EXERCISE INSTRUCTIONS:
Your copy should match the records exactly, except that no pictures appear in it.

DATA EXCERPTS:
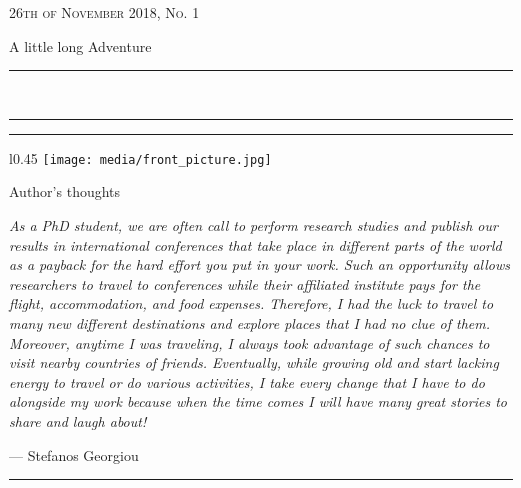\documentclass[10pt,a4paper]{article} %
\newcommand{\HorRule}[1]{\noindent\rule{\linewidth}{#1}} %
\newcommand{\SepRule}{\noindent	%
\begin{center}
\rule{250pt}{1pt} %
\end{center}
}
\newcommand{\NewsletterName}[1]{ %
\begin{center}
\Huge \usefont{T1}{fvs}{b}{n} %
#1
\end{center}	
\par \normalsize \normalfont}
\newcommand{\JournalIssue}[1]{ %
\hfill \textsc{26th of November 2018, No. #1} %
\par \normalsize \normalfont}
\newcommand{\NewsItem}[1]{ %
\usefont{T1}{fvs}{n}{n} %
\vspace{24pt}\large #1\vspace{3pt} %
\par \normalsize \normalfont}
\begin{document}
\JournalIssue{1} %

\NewsletterName{A little long Adventure} %

\noindent\HorRule{3pt} \\[-0.75\baselineskip] %
\HorRule{1pt} %


\vspace{0.5cm}
\SepRule
\vspace{-0.5cm}

\begin{center}
\begin{minipage}[h]{0.75 \linewidth}
\begin{wrapfigure}{l}{0.45 \textwidth}
	\texttt{[image: media/front\_picture.jpg]} \\
\end{wrapfigure}
	
\NewsItem{Author's thoughts} %
\vspace{3pt} %
\textit{
As a PhD student, we are often call to perform research studies and publish our
results in international conferences that take place in different parts of the world
as a payback for the hard effort you put in your work.
Such an opportunity allows researchers to travel to conferences while their
affiliated institute pays for the flight, accommodation, and food expenses. 
Therefore, I had the luck to travel to many new different destinations
and explore places that I had no clue of them.
Moreover, anytime I was traveling, I always took advantage of such chances
to visit nearby countries of friends.
Eventually, while growing old and start lacking energy to travel or do various activities,
I take every change that I have to do alongside my work because when the time comes
I will have many great stories to share and laugh about!
}
\par\hfill --- Stefanos Georgiou
\end{minipage}
\end{center}

\vspace{0.5cm}
\SepRule %
\vspace{0.5cm}
\end{document}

RESULT BELOW:
\documentclass[10pt,a4paper]{article} %
\newcommand{\HorRule}[1]{\noindent\rule{\linewidth}{#1}} %
\newcommand{\SepRule}{\noindent	%
\begin{center}
\rule{250pt}{1pt} %
\end{center}
}
\newcommand{\NewsletterName}[1]{ %
\begin{center}
\Huge \usefont{T1}{fvs}{b}{n} %
#1
\end{center}	
\par \normalsize \normalfont}
\newcommand{\JournalIssue}[1]{ %
\hfill \textsc{26th of November 2018, No. #1} %
\par \normalsize \normalfont}
\newcommand{\NewsItem}[1]{ %
\usefont{T1}{fvs}{n}{n} %
\vspace{24pt}\large #1\vspace{3pt} %
\par \normalsize \normalfont}
\begin{document}
\JournalIssue{1} %

\NewsletterName{A little long Adventure} %

\noindent\HorRule{3pt} \\[-0.75\baselineskip] %
\HorRule{1pt} %


\vspace{0.5cm}
\SepRule
\vspace{-0.5cm}

\begin{center}
\begin{minipage}[h]{0.75 \linewidth}
\begin{wrapfigure}{l}{0.45 \textwidth}
	\texttt{[image: media/front\_picture.jpg]} \\
\end{wrapfigure}
	
\NewsItem{Author's thoughts} %
\vspace{3pt} %
\textit{
As a PhD student, we are often call to perform research studies and publish our
results in international conferences that take place in different parts of the world
as a payback for the hard effort you put in your work.
Such an opportunity allows researchers to travel to conferences while their
affiliated institute pays for the flight, accommodation, and food expenses. 
Therefore, I had the luck to travel to many new different destinations
and explore places that I had no clue of them.
Moreover, anytime I was traveling, I always took advantage of such chances
to visit nearby countries of friends.
Eventually, while growing old and start lacking energy to travel or do various activities,
I take every change that I have to do alongside my work because when the time comes
I will have many great stories to share and laugh about!
}
\par\hfill --- Stefanos Georgiou
\end{minipage}
\end{center}

\vspace{0.5cm}
\SepRule %
\vspace{0.5cm}
\end{document}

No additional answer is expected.